Then, we sought to apply this methodology to the synthesis of (S)-5,5,5,5′,5′,5′-hexafluoroleucine whose potential use is still limited by its synthetic accessibility. Although several enantiopure syntheses of this fluorinated amino acid have been reported,²¹ the incorporation of the hexafluoroisobutyl group essentially relies on the use of either hexafluoroacetone, a highly toxic gas requiring specific safety equipment, or the expensive [(CF₃)₂C]₂S₂ reagent. Moreover, several steps are still necessary after the installation of the fluorinated moiety to access the desired fluoroalkyl amino acid and cognate amino acid. We tested our methodology starting from the Ni(II) chiral complex of the glycine Schiff base (S)-25a (Table 2).^22–24 The stereoselective homologation of Ni(II) chiral complexes is a robust synthesis approach to access non-canonical amino acids,²⁵ which has been efficiently employed for the synthesis of various fluorinated amino acids.²⁶ To our delight, the use of our optimized procedure provided the desired mono(hexafluoroalkylated) compound 25b with 63% yield (Table 2, entry 1). The compound was obtained with a very good diastereoselectivity ((S,S)-25b/(S,R)-25b: 92/8). The major diastereoisomer was readily crystallizing and its structure was confirmed by X-ray analysis.

Table 2 Optimization of hexafluoroisobutylation on nickel complex 25a

Entry	Solvent	Reaction time^a	Yield 25b^b	(S,S)-25b : (S,R)-25b^c
a The reaction time corresponds to 1 + x. b The isolated yield refers to the isolation of the mixture of diastereoisomers (S,S)-25 and (S,R)-25. c Determined by ^19F NMR. d 5 equiv. of TBAF were used. e 19% of 25a was recovered after flash chromatography.
1	CH3CN	21 h	63%	92 : 8
2	CH2Cl2	21 h	39%	93 : 7
3	DMF	1.5 h	36%	92 : 8
4	THF	3 h	66%	90 : 10
5^d^,^e	THF	21 h	53%	n.d.

---

However, the reaction was found to be much slower compared to the previous substrates, requiring 1 h at −20 °C and then 20 h at room temperature to reach a full conversion. This is probably due to the increased steric hindrance of the nucleophile. Less polar solvents CH₂Cl₂ gave 25b in 39% yield (entries 2). In DMF, 36% yield was obtained (entry 3) which is significantly higher than the yield attained with 1a (8%). In contrast, when using THF (entry 4), the yield was improved (66%) and the reaction was found to proceed much faster than in acetonitrile (3 h versus 21 h). If only 5 equiv. of TBAF were used, the reaction was slowed down and provided 25b with a lower yield confirming that 10 equiv. of TBAF are necessary (entry 5).

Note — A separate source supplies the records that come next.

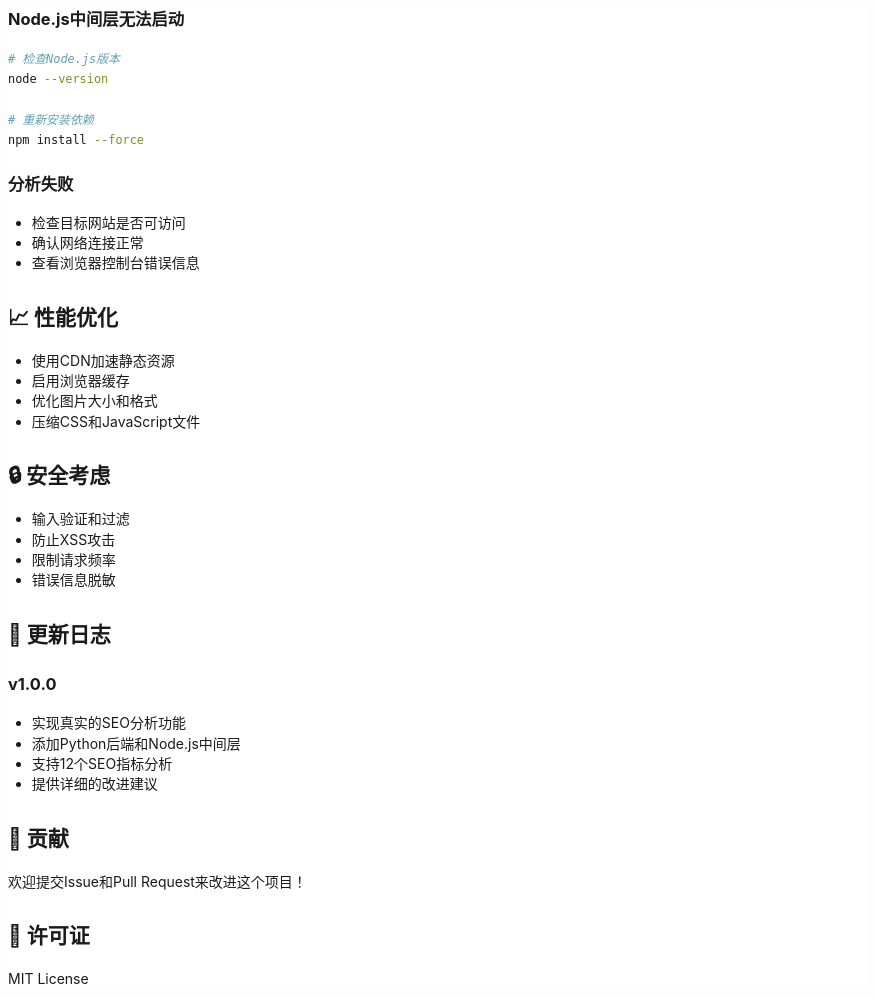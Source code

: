 ### Node.js中间层无法启动
```bash
# 检查Node.js版本
node --version

# 重新安装依赖
npm install --force
```

### 分析失败
- 检查目标网站是否可访问
- 确认网络连接正常
- 查看浏览器控制台错误信息

## 📈 性能优化

- 使用CDN加速静态资源
- 启用浏览器缓存
- 优化图片大小和格式
- 压缩CSS和JavaScript文件

## 🔒 安全考虑

- 输入验证和过滤
- 防止XSS攻击
- 限制请求频率
- 错误信息脱敏

## 📝 更新日志

### v1.0.0
- 实现真实的SEO分析功能
- 添加Python后端和Node.js中间层
- 支持12个SEO指标分析
- 提供详细的改进建议

## 🤝 贡献

欢迎提交Issue和Pull Request来改进这个项目！

## 📄 许可证

MIT License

This methodology is compatible with a multi-gram scale procedure as shown in Scheme 2. The two diastereoisomers (S,S)-25b and (S,R)-25b were successfully separated by flash chromatography affording pure (S,S)-25b with a diastereomeric ratio of 99 : 1. The hydrolysis of the alkylated complex (S,S)-25b afforded hexafluoroleucine (S)-26 with an almost quantitative yield. To confirm the high enantiopurity of the resulting fluorinated amino acid, the enantiomeric excess was determined using the Marfey's derivatization method (see ESI†),²⁷ and an enantiomeric ratio of 99 : 1 ((S)-26 : (R)-26) was obtained.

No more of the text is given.